Development of an Advanced Diamond TEC Cathode

NASA recognizes the importance of conservation, smart utilization and reuse of resources for their deep space missions to address the need for regeneration of air, water and waste with highly reliable systems to reduce mission payload. Additionally, energy for life support and other systems needs to be obtained from renewable energy sources or waste streams. In order to address NASA's requirements of harnessing renewable energy and utilizing waste heat, IOP Technologies and Vanderbilt University propose to design and develop advanced TEC cathodes based on diamond films synthesized on flexible metallic substrates. These cathodes can not only leverage solar energy on Mars by using solar concentrators, but also use wasted thermal energy from other power sources to augment power generation. This technology can provide an efficient way of converting thermal energy into electrical energy. Studies have shown that TEC can approach total energy conversion efficiencies within 90% of the Carnot limit.
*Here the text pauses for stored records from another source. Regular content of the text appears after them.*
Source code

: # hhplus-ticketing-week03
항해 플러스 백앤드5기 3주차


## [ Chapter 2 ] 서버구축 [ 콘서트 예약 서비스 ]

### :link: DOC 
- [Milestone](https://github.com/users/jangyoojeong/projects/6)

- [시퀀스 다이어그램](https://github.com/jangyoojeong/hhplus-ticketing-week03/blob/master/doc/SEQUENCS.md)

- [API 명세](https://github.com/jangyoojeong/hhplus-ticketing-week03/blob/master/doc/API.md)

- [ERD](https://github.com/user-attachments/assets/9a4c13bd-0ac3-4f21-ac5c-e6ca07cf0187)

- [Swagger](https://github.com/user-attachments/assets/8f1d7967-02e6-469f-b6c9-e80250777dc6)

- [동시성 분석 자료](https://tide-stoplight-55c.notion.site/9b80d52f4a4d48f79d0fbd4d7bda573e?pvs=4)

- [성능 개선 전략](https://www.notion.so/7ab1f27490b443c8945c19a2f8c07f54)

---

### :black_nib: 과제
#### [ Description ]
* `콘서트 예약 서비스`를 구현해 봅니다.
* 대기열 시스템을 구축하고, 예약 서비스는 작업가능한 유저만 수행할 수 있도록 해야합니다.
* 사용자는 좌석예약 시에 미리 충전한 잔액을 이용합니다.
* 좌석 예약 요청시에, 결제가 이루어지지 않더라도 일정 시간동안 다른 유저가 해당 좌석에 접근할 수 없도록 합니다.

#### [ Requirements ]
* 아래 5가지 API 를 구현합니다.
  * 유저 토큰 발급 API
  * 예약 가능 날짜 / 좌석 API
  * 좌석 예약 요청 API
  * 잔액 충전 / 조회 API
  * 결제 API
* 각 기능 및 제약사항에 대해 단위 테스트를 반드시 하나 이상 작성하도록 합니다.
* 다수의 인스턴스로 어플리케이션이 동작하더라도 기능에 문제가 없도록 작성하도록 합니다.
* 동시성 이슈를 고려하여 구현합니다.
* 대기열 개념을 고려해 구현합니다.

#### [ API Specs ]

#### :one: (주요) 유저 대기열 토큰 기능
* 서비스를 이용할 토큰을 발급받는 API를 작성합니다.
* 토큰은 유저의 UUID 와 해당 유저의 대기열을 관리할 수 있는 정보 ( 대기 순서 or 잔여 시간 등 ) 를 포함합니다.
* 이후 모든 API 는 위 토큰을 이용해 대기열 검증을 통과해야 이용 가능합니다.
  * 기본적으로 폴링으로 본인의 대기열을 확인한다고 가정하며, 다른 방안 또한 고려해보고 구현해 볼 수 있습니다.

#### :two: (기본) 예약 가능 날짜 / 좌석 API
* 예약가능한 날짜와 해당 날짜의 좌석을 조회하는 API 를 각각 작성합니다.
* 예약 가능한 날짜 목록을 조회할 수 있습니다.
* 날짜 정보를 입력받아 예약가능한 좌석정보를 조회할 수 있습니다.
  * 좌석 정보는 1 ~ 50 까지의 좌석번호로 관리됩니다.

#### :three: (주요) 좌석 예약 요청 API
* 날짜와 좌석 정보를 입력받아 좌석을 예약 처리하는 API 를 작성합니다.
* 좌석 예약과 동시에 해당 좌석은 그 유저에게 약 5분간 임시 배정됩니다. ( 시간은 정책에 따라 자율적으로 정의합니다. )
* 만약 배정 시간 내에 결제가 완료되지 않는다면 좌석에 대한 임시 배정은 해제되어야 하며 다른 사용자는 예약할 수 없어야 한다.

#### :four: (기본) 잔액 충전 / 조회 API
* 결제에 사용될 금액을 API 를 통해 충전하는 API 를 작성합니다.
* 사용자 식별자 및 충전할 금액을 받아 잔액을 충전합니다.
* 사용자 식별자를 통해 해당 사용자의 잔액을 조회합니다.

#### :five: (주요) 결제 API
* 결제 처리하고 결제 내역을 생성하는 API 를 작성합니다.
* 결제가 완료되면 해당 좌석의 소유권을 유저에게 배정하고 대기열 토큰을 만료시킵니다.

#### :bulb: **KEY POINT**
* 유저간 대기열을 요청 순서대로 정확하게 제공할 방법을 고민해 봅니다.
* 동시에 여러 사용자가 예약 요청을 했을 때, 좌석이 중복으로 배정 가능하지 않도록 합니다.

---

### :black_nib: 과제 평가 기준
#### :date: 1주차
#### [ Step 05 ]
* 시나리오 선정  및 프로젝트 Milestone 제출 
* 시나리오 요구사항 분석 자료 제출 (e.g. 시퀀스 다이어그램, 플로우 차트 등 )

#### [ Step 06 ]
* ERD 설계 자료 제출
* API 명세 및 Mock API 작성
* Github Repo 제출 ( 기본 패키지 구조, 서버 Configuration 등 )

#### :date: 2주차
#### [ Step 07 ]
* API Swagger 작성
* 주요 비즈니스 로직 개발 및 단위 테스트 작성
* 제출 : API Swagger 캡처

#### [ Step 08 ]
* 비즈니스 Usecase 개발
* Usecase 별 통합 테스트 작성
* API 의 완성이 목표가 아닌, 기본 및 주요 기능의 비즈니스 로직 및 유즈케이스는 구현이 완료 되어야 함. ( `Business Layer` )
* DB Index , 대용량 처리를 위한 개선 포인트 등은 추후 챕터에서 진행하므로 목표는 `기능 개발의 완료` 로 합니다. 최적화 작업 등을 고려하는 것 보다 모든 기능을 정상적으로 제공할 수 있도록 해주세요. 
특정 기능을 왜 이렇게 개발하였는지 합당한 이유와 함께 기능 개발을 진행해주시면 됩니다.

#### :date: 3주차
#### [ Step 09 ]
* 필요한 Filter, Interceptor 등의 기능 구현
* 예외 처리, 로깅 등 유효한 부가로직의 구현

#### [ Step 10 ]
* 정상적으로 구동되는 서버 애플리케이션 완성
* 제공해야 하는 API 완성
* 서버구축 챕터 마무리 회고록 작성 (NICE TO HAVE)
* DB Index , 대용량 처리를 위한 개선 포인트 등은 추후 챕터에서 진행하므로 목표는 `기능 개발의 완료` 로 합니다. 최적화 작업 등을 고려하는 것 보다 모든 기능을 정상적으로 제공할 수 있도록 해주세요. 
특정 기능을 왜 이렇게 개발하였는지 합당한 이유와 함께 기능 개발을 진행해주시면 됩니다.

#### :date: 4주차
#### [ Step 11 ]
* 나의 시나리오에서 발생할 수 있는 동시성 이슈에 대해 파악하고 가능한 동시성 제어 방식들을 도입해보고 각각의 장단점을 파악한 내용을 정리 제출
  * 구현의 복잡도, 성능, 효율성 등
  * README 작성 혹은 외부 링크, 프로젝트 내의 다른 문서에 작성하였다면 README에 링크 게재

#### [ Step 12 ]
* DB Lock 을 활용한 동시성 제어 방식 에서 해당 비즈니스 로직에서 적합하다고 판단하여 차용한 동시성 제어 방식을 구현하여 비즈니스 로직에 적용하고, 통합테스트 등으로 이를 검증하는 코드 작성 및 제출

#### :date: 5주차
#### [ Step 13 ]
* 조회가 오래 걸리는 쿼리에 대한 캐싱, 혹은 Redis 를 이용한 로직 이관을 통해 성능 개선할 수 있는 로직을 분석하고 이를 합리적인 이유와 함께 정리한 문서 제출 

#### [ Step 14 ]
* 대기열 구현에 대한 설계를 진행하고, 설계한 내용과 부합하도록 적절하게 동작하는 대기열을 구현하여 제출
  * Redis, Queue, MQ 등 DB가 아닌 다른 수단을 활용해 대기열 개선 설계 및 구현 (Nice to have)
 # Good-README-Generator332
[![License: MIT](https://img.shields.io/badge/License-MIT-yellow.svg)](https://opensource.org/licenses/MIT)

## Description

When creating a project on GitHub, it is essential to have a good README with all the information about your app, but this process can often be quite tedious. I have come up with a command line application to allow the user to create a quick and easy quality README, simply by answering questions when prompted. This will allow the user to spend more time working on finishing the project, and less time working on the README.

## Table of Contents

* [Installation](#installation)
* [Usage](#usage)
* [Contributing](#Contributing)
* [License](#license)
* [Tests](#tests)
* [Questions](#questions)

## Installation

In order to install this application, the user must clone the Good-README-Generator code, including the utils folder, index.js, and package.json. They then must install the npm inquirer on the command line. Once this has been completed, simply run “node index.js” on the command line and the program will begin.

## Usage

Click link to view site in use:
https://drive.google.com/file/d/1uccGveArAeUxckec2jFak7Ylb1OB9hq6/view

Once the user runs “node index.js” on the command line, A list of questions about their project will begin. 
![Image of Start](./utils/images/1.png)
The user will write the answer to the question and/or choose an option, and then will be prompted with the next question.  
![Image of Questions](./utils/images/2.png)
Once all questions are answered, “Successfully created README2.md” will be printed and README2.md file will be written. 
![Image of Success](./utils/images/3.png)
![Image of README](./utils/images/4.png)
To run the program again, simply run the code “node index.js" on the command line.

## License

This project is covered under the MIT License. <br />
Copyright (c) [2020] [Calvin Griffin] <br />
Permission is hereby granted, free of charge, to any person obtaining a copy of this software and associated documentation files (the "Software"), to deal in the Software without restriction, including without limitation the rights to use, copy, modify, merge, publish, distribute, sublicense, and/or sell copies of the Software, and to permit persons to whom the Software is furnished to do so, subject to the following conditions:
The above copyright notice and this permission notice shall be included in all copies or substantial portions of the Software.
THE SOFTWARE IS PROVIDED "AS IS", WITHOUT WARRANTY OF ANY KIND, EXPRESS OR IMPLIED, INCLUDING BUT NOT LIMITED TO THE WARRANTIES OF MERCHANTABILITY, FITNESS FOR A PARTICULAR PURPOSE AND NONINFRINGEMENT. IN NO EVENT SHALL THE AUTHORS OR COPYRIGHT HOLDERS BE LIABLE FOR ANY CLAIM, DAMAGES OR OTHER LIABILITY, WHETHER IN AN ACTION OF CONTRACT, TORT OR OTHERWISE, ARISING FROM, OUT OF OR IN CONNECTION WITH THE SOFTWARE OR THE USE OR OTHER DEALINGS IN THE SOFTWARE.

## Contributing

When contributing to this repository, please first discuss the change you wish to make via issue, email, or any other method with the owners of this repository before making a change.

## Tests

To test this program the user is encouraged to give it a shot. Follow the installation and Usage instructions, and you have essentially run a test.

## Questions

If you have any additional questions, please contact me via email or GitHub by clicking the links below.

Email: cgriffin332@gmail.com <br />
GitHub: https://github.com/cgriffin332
As part of the proposed efforts in this STTR program, metal foil substrates such Molybdenum will be used to grow diamond thin-films in microwave plasma enhanced CVD (MPECVD) system. Diamond properties such as microstructure, electrical conductivity, quality, grain size and size distribution can be varied by adjusting the MPECVD growth parameters. The selection of diamond as the rugged and efficient emitter material is based on the excellent material properties such as negative electron affinity, low work function (less than 2eV), wide band gap (5.45eV), highest thermal conductivity (~5x that of Cu), highest Young?s modulus (~5x that of 306 stainless steel), inherently radiation hardened, highest breakdown voltage (~10 exp7 V per cm). Preliminary results from IOP research show a maximum output power of ~1mW per sq. cm at less than 100 torr pressure of hydrogen was achieved using a Diamond/Mo TEC Cathode and can be increased to 100mW per sq. cm.